Friday, August 29, 2008

Democratic National Convention- Score! (and the best line)

NEW YORK - NOVEMBER 04:  Volunteers for and su...Image by Getty Images via Daylife

Will the Democrats finally get it right this election cycle? If the Democratic National Convention is any indication, I'm allowing myself (just a little) to think that this time they will not snatch defeat out of the jaws of victory.

The convention could have hardly gone any better. From the truly inspirational speeches by Ted Kennedy, Hillary Clinton, Bill Clinton and Joe Biden to the (risky) open air performance at Mile High Stadium (I refuse to call it Invesco Field) to Barack's "meaty" and pointed accepted speech last night, they showed they just may have figured some things out.

I wrote a post a few days ago complaining about politics as usual and I stand by that. I wish we didn't have that. But, I also wish we didn't have to have a national defense. Just wishing that were the case doesn't make it so. Obama knows that if he just keeps sitting back playing defense, McCain will keep throwing unanswered punches. Last night, Obama showed that, for the good of the country, he will throw back.
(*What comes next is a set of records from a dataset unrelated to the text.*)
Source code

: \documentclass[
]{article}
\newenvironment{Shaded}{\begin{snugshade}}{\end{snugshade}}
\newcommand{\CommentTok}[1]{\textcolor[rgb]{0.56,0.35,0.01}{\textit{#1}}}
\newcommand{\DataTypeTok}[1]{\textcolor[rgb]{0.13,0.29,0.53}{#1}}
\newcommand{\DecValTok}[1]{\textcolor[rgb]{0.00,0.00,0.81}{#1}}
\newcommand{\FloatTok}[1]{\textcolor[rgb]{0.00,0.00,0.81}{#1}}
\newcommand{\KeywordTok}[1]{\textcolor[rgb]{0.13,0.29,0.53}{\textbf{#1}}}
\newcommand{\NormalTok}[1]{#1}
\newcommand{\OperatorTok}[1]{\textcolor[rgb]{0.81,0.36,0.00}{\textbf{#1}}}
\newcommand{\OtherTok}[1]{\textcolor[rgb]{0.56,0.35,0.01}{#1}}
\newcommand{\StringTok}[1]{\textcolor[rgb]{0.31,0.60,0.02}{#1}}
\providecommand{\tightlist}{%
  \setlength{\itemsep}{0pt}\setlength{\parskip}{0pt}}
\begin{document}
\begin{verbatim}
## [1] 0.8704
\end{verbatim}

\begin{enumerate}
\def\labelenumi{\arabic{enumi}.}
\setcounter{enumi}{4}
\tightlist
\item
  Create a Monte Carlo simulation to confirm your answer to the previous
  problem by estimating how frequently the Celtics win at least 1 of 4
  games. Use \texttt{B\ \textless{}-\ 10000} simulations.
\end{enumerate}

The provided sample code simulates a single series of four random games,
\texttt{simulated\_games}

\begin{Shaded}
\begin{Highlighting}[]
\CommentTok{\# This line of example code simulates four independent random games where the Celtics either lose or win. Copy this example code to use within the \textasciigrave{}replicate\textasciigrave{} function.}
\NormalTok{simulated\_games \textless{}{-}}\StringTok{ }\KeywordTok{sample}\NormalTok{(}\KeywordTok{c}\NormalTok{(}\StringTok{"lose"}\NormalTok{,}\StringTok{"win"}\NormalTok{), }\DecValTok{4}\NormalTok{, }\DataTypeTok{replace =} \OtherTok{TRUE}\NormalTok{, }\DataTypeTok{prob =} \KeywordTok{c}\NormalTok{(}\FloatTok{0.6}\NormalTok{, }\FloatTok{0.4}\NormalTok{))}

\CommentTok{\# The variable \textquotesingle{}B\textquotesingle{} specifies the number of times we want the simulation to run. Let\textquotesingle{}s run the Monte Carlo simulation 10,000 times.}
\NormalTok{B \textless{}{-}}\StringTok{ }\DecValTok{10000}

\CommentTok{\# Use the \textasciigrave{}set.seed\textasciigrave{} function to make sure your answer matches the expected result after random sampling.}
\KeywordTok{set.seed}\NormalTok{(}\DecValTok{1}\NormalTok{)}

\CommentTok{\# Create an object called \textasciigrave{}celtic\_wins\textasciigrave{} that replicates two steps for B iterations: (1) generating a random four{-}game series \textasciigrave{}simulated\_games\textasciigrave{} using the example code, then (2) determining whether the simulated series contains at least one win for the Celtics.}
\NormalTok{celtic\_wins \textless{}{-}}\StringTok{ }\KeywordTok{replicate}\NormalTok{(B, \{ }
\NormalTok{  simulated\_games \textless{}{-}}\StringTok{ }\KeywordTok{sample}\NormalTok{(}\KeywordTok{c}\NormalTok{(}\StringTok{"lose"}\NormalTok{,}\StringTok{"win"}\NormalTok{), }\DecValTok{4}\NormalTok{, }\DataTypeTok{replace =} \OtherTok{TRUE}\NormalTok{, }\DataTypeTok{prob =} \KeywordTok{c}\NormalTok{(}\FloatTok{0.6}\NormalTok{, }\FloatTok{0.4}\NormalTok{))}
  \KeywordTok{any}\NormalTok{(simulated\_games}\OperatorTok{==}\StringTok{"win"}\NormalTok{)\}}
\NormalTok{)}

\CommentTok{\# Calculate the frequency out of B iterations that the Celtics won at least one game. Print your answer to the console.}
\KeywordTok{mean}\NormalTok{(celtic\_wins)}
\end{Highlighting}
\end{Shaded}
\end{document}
I think his speech was a brilliant mixture of the hope and rhetoric that has attracted his rapid, maniacal supporters, a detailed outline of his plan for policy and a very controlled condemnation of the current administration and John McCain's undeniable ties to it and insistence on continuing with its worst policies. He gave a nod to Martin Luther King's "We Have a Dream Speech", but he did not allow himself to be framed as the "black candidate". He packed a lot in to a short speech and did it brilliantly and with respect for John McCain's service, patriotism and sincere desire to do what is best for the country.

There was so much good in the speech that it's hard to pick out one thing. But, as I listened to the analysis last night the pundits seemed to look over what I thought was the most powerful counter to the Celebrity/Messiah thing:

I know there are those who dismiss such beliefs as happy talk. They claim that our insistence on something larger, something firmer and more honest in our public life is just a Trojan Horse for higher taxes and the abandonment of traditional values. And that's to be expected. Because if you don't have any fresh ideas, then you use stale tactics to scare the voters. If you don't have a record to run on, then you paint your opponent as someone people should run from. You make a big election about small things.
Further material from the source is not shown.